Centerbrook designed the new Alfred D. Hershey Building at Cold Spring Harbor Laboratory (CSHL) on Long Island, a teaching and technical resource center named for the late Nobel Laureate and CSHL scientist. The 18,000-square-foot facility strengthens the Laboratory’s portfolio of technical courses, enabling it to maintain its lead in training biomedical researchers in cutting-edge technologies and methods. It also houses a new high technology laser laboratory and microscopy capabilities that serve the entire campus.

Replacing the original 1979 Hershey Building, the new structure is designed in a modern interpretation of stick-style architecture. Its green-shingled exterior is set off by a yellow-paneled band above with wood eave-brackets, and chutney-colored window trim. The design distinguishes it from its two neighbors – Italianate and Victorian buildings – and with them Hershey forms a sociable courtyard.

At the dedication, the mayor of the Village of Laurel Hollow noted that Hershey was in keeping with the campus tradition of buildings that enhance the natural beauty of the local landscape. Centerbrook has developed master plans and designed and built a variety of building types for CSHL since 1973, among them research laboratories, a campus center, media/computer laboratories, dining facilities, offices, a day care center, numerous auditoriums, housing for visiting scientists, and classrooms.

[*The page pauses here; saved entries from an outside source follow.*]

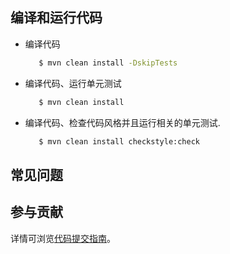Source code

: ## 编译和运行代码

* 编译代码
   ```bash
      $ mvn clean install -DskipTests
   ```

* 编译代码、运行单元测试
   ```bash
      $ mvn clean install
   ```
 
* 编译代码、检查代码风格并且运行相关的单元测试. 
  ```bash
     $ mvn clean install checkstyle:check
  ```  
  
## 常见问题
  
## 参与贡献
详情可浏览[代码提交指南](docs/contributing/submit-codes_zh.md)。  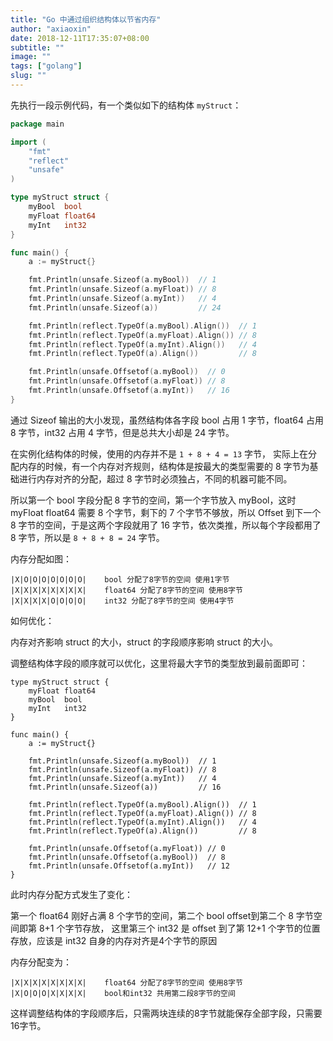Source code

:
 ```yaml
---
title: "Go 中通过组织结构体以节省内存"
author: "axiaoxin"
date: 2018-12-11T17:35:07+08:00
subtitle: ""
image: ""
tags: ["golang"]
slug: ""
---
```


先执行一段示例代码，有一个类似如下的结构体 `myStruct`：

```go
package main

import (
    "fmt"
    "reflect"
    "unsafe"
)

type myStruct struct {
    myBool  bool
    myFloat float64
    myInt   int32
}

func main() {
    a := myStruct{}

    fmt.Println(unsafe.Sizeof(a.myBool))  // 1
    fmt.Println(unsafe.Sizeof(a.myFloat)) // 8
    fmt.Println(unsafe.Sizeof(a.myInt))   // 4
    fmt.Println(unsafe.Sizeof(a))         // 24

    fmt.Println(reflect.TypeOf(a.myBool).Align())  // 1
    fmt.Println(reflect.TypeOf(a.myFloat).Align()) // 8
    fmt.Println(reflect.TypeOf(a.myInt).Align())   // 4
    fmt.Println(reflect.TypeOf(a).Align())         // 8

    fmt.Println(unsafe.Offsetof(a.myBool))  // 0
    fmt.Println(unsafe.Offsetof(a.myFloat)) // 8
    fmt.Println(unsafe.Offsetof(a.myInt))   // 16
}
```


通过 Sizeof 输出的大小发现，虽然结构体各字段 bool 占用 1 字节，float64 占用 8 字节，int32 占用 4 字节，但是总共大小却是 24 字节。

在实例化结构体的时候，使用的内存并不是 `1 + 8 + 4 = 13` 字节，
实际上在分配内存的时候，有一个内存对齐规则，结构体是按最大的类型需要的 8 字节为基础进行内存对齐的分配，超过 8 字节时必须独占，不同的机器可能不同。

所以第一个 bool 字段分配 8 字节的空间，第一个字节放入 myBool，这时 myFloat float64 需要 8 个字节，剩下的 7 个字节不够放，所以 Offset 到下一个 8 字节的空间，于是这两个字段就用了 16 字节，依次类推，所以每个字段都用了 8 字节，所以是 `8 + 8 + 8 = 24` 字节。

内存分配如图：

```text
|X|O|O|O|O|O|O|O|    bool 分配了8字节的空间 使用1字节
|X|X|X|X|X|X|X|X|    float64 分配了8字节的空间 使用8字节
|X|X|X|X|O|O|O|O|    int32 分配了8字节的空间 使用4字节
```

如何优化：

内存对齐影响 struct 的大小，struct 的字段顺序影响 struct 的大小。

调整结构体字段的顺序就可以优化，这里将最大字节的类型放到最前面即可：

```golang
type myStruct struct {
    myFloat float64
    myBool  bool
    myInt   int32
}

func main() {
    a := myStruct{}

    fmt.Println(unsafe.Sizeof(a.myBool))  // 1
    fmt.Println(unsafe.Sizeof(a.myFloat)) // 8
    fmt.Println(unsafe.Sizeof(a.myInt))   // 4
    fmt.Println(unsafe.Sizeof(a))         // 16

    fmt.Println(reflect.TypeOf(a.myBool).Align())  // 1
    fmt.Println(reflect.TypeOf(a.myFloat).Align()) // 8
    fmt.Println(reflect.TypeOf(a.myInt).Align())   // 4
    fmt.Println(reflect.TypeOf(a).Align())         // 8

    fmt.Println(unsafe.Offsetof(a.myFloat)) // 0
    fmt.Println(unsafe.Offsetof(a.myBool))  // 8
    fmt.Println(unsafe.Offsetof(a.myInt))   // 12
}
```

此时内存分配方式发生了变化：

第一个 float64 刚好占满 8 个字节的空间，第二个 bool offset到第二个 8 字节空间即第 8+1 个字节存放，
这里第三个 int32 是 offset 到了第 12+1 个字节的位置存放，应该是 int32 自身的内存对齐是4个字节的原因

内存分配变为：

```text
|X|X|X|X|X|X|X|X|    float64 分配了8字节的空间 使用8字节
|X|O|O|O|X|X|X|X|    bool和int32 共用第二段8字节的空间
```

这样调整结构体的字段顺序后，只需两块连续的8字节就能保存全部字段，只需要16字节。

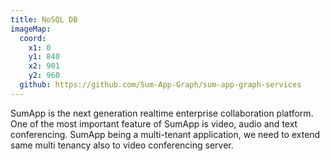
 ```yaml
---
title: NoSQL DB
imageMap:
  coord: 
    x1: 0 
    y1: 840 
    x2: 901
    y2: 960
  github: https://github.com/Sum-App-Graph/sum-app-graph-services
---
```


SumApp is the next generation realtime enterprise collaboration platform. 
One of the most important feature of SumApp is video, audio and text conferencing. 
SumApp being a multi-tenant application, we need to extend same multi tenancy 
also to video conferencing server.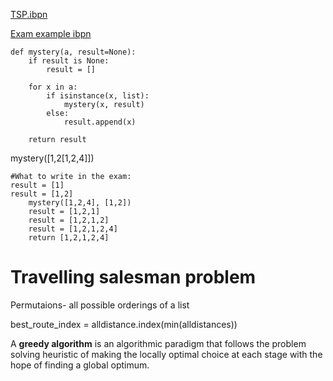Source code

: [TSP.ibpn](https://learningcentral.cf.ac.uk/webapps/streamViewer/streamViewer?cmd=view&streamName=alerts&globalNavigation=false#)

[Exam example ibpn](https://learningcentral.cf.ac.uk/webapps/streamViewer/streamViewer?cmd=view&streamName=alerts&globalNavigation=false#)
```
def mystery(a, result=None):
    if result is None:
        result = []
    
    for x in a:
        if isinstance(x, list):
            mystery(x, result)
        else:
            result.append(x)
    
    return result
```

mystery([1,2[1,2,4]])

```
#What to write in the exam:
result = [1]
result = [1,2]
    mystery([1,2,4], [1,2])
    result = [1,2,1]
    result = [1,2,1,2]
    result = [1,2,1,2,4]
    return [1,2,1,2,4]
```
# Travelling salesman problem

Permutaions- all possible orderings of a list

best_route_index = alldistance.index(min(alldistances))

A **greedy algorithm** is an algorithmic paradigm that follows the problem solving heuristic of making the locally optimal choice at each stage with the hope of finding a global optimum.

Hershey enables CSHL to increase its course offerings by 25 percent, including several in computational approaches to biological questions. The Laboratory’s Meetings & Courses Program annually attracts about 10,000 scientists from around the world to the 110-acre campus.

The building, which was made possible by a $15 million grant provided by the Howard Hughes Medical Institute, houses a high-tech Flow Cytometry Laboratory, where cells are sorted by laser technologies, and a Microscopy Facility that provides an array of microscope imaging services such as fluorescence, super-resolution, and electron microscopy, as well as 3-D rendering and image analysis. CSHL is consistently ranked number one in the world for its impact in molecular biology and genetics by Thomson Reuters.